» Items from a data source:
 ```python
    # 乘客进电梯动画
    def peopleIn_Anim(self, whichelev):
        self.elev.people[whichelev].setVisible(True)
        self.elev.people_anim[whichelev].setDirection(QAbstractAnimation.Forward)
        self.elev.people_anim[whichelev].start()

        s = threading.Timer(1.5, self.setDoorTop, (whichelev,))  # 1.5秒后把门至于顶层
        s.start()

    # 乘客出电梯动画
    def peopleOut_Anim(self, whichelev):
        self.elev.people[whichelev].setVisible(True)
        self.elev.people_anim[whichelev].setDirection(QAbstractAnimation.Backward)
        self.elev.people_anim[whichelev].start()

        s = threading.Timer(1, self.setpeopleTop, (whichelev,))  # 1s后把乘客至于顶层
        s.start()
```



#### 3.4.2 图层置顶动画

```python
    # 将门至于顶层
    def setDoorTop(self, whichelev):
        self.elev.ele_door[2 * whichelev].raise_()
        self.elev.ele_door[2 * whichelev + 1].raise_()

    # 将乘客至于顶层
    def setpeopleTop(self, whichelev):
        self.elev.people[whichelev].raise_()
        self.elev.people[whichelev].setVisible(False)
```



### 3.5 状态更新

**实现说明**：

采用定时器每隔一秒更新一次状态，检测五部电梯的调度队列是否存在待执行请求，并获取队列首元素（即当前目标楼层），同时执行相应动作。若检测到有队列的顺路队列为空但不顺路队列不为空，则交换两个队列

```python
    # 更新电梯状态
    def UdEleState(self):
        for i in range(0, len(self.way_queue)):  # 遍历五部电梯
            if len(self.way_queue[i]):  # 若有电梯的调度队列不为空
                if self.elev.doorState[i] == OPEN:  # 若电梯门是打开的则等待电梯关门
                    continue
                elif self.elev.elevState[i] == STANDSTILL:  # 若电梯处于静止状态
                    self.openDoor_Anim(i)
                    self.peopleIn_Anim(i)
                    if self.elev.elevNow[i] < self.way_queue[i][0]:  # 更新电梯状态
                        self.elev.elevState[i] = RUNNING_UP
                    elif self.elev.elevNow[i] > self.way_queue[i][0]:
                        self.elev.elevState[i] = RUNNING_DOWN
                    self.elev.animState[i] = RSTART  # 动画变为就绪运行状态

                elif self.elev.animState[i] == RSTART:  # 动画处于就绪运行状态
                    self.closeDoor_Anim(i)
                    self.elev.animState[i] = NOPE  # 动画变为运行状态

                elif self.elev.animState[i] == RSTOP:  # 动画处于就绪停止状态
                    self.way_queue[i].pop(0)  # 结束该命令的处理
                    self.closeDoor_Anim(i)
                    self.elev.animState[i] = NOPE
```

» What this task involves:
Please find how many lines of the entries above include the string "setpeopleTop", giving the number and nothing else.

» Result for this exercise:
2